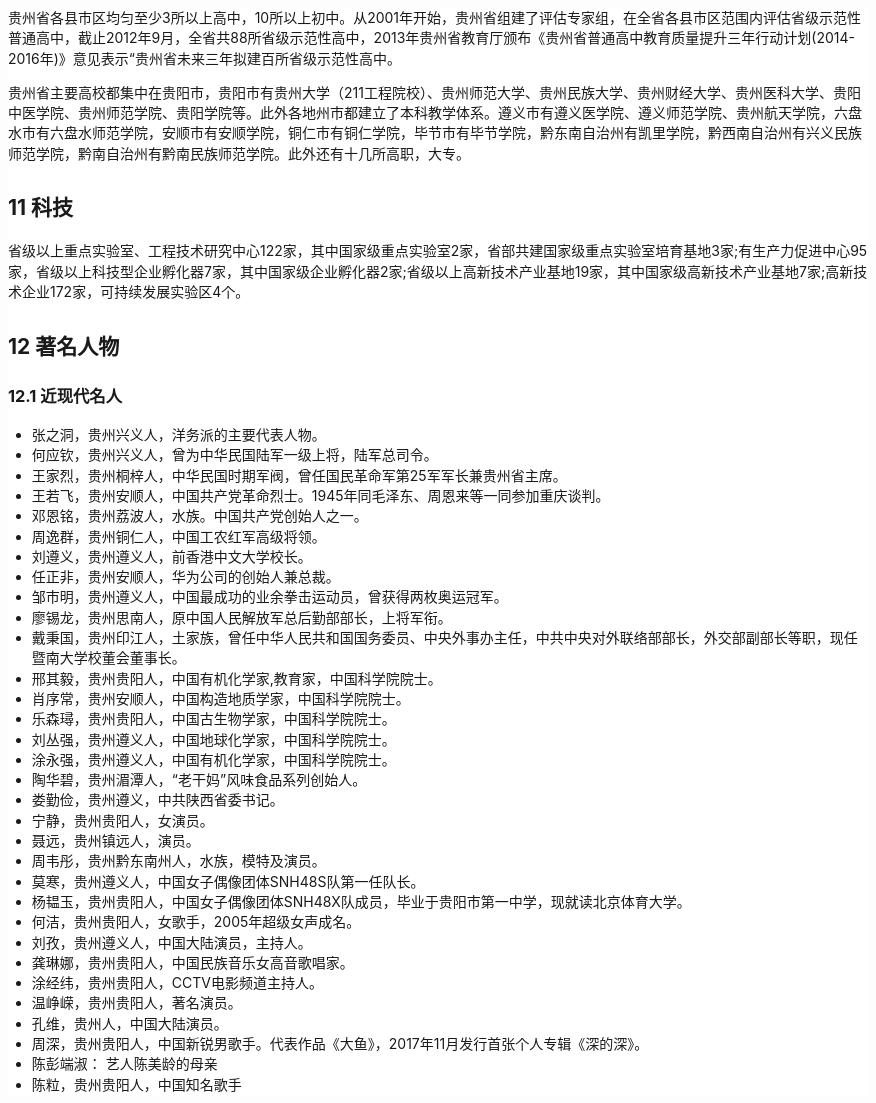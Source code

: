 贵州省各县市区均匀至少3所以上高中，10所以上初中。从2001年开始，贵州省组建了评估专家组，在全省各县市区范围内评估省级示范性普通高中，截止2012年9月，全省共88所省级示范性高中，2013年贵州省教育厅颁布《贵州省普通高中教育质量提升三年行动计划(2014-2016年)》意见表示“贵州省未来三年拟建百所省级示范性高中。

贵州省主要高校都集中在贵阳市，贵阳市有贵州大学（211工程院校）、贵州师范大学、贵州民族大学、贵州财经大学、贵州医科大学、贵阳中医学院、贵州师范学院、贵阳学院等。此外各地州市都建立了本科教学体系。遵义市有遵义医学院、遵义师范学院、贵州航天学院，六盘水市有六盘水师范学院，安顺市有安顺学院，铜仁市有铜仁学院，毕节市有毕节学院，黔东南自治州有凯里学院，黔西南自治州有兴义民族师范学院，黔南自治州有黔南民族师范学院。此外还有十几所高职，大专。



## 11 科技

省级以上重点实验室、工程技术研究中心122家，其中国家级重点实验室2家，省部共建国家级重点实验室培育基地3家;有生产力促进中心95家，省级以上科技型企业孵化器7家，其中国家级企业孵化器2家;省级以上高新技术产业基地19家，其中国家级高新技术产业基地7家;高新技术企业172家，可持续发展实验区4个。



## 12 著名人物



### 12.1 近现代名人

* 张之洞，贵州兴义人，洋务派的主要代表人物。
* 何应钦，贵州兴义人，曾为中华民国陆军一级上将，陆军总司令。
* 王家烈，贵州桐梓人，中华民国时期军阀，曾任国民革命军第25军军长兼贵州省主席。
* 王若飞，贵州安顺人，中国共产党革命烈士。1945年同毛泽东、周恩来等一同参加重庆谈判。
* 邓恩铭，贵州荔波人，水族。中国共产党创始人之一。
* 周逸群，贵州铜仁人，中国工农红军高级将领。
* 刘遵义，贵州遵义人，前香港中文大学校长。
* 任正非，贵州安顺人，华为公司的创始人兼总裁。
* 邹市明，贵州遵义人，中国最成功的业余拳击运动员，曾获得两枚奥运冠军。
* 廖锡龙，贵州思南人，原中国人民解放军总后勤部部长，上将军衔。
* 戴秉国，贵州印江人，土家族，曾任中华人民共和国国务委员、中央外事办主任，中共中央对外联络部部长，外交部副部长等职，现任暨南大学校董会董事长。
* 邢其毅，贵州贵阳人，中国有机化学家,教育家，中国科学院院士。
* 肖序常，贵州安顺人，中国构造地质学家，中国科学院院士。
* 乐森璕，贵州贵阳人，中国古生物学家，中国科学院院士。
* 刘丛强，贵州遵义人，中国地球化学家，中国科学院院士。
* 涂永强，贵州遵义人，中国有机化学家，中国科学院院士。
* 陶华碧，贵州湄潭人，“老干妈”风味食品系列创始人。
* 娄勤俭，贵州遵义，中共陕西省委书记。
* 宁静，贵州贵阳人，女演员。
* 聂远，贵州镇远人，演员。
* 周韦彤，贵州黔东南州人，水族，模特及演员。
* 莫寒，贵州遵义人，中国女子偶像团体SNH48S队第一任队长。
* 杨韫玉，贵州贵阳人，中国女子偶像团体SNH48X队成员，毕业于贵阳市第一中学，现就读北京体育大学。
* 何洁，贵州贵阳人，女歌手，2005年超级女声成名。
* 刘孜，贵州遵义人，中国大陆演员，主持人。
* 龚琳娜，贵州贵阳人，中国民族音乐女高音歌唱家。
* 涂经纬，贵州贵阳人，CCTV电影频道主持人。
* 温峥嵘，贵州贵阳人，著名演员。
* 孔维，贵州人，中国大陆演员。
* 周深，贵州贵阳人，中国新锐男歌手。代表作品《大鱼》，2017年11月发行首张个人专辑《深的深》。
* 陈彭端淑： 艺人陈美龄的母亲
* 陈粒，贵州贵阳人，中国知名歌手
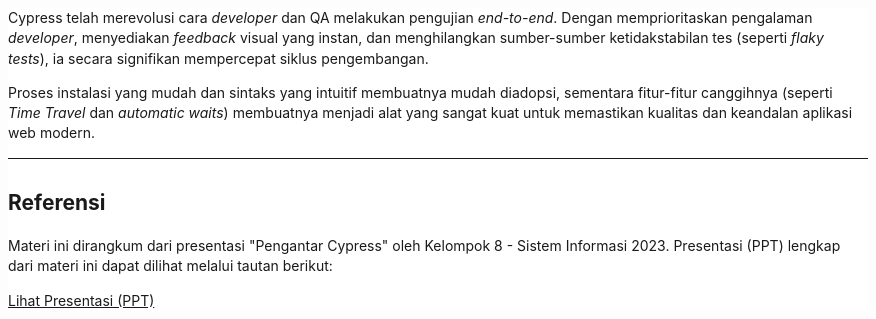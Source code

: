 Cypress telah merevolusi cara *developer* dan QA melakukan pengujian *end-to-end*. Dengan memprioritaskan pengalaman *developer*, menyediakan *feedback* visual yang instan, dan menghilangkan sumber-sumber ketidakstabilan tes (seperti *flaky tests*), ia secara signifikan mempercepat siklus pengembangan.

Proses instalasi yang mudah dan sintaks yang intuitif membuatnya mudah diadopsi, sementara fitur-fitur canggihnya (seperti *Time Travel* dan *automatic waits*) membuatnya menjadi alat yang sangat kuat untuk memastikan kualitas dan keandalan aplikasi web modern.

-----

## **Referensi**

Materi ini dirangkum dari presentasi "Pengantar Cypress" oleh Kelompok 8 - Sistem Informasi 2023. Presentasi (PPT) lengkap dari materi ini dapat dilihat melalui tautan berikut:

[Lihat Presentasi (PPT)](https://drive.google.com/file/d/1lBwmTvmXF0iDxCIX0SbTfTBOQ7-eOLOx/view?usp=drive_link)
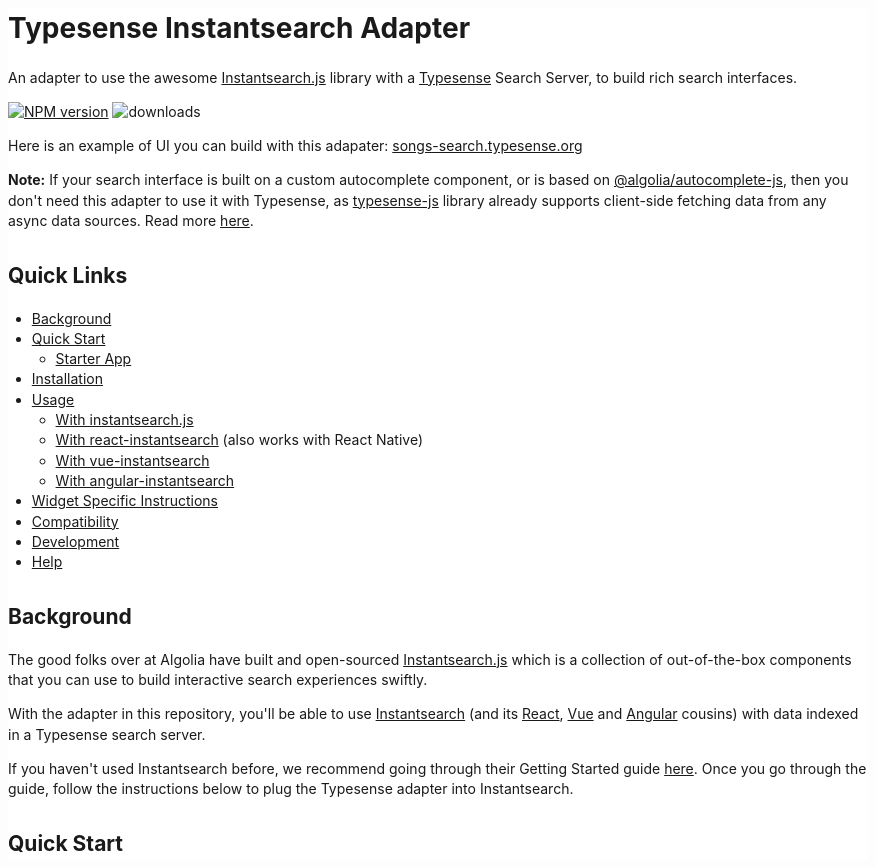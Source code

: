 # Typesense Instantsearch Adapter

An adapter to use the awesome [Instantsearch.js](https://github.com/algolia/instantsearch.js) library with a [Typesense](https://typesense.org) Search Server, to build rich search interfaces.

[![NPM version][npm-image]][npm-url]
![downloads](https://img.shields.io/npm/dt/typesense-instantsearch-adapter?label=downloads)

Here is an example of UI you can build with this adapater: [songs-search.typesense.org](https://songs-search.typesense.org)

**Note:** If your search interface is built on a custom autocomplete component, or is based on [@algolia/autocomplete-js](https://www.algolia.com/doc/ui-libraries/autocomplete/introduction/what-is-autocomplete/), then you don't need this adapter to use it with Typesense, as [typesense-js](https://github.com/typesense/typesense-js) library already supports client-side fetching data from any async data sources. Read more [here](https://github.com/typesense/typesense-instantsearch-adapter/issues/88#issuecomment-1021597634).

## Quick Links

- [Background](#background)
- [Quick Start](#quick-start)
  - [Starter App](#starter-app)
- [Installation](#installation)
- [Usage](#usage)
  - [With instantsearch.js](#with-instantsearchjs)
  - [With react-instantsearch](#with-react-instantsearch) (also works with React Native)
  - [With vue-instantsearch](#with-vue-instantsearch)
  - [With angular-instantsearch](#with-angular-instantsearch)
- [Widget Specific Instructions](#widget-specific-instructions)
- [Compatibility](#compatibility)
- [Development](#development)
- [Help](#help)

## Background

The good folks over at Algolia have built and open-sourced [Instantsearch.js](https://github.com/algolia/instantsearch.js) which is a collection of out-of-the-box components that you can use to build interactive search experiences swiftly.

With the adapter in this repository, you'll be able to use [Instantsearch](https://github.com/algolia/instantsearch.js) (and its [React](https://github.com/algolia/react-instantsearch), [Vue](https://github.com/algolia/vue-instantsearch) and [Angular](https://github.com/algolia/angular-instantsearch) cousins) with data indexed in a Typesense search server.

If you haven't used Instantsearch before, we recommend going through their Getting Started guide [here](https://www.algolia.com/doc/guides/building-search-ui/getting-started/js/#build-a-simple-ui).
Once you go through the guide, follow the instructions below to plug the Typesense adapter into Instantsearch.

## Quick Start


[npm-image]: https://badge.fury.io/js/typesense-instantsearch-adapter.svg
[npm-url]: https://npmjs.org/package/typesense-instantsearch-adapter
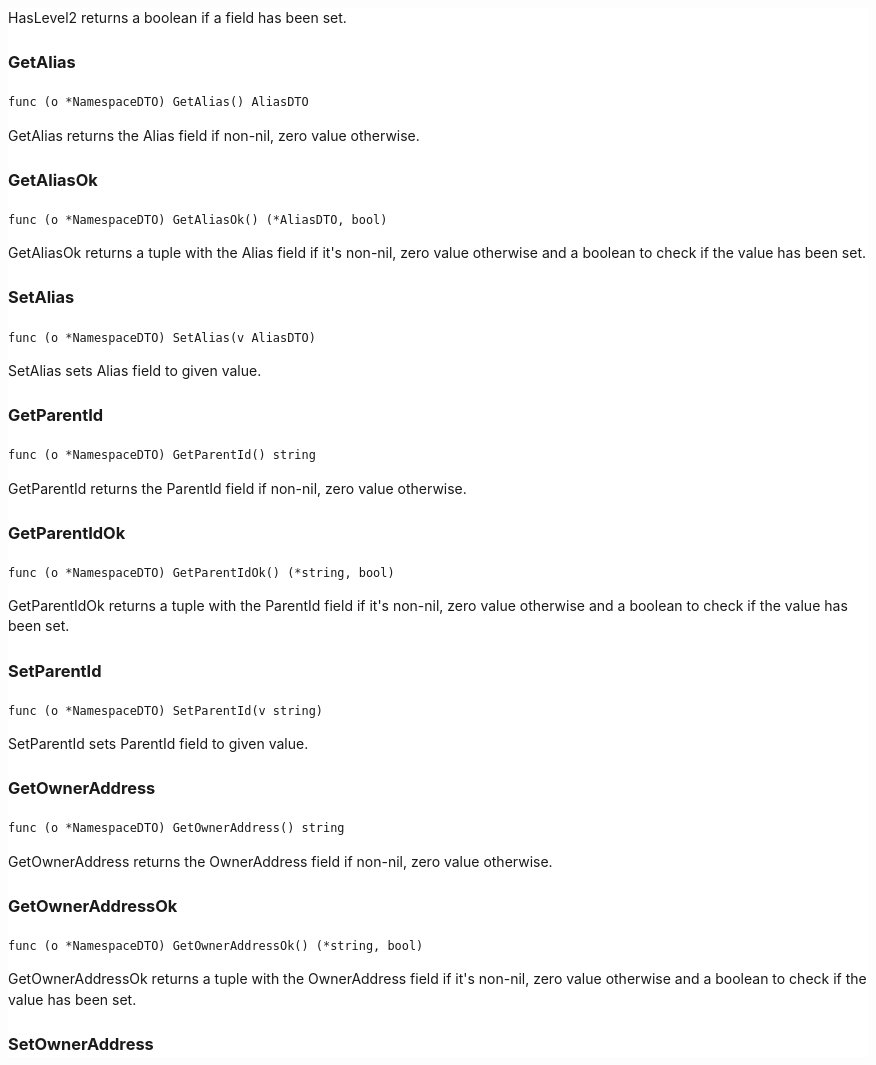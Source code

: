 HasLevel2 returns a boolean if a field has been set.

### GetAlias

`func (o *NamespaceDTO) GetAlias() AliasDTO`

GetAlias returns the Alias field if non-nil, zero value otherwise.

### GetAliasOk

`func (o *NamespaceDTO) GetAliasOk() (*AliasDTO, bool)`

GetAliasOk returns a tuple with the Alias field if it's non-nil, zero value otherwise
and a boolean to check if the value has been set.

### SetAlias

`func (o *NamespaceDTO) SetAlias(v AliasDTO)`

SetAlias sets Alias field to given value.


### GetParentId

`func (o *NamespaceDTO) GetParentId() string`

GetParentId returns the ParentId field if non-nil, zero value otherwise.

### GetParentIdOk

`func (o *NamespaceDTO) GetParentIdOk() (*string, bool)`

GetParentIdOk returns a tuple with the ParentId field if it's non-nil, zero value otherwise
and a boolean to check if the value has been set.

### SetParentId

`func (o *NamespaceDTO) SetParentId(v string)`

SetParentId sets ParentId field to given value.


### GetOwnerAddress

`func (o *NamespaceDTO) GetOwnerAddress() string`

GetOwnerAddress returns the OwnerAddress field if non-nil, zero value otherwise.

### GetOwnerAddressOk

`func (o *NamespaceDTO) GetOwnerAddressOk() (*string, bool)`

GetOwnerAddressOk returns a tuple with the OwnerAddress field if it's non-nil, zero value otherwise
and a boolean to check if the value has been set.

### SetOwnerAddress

*Work request*
In the listing above, count the lines where the string "through" occurs, then give that count and nothing else.

*Completed exercise*
2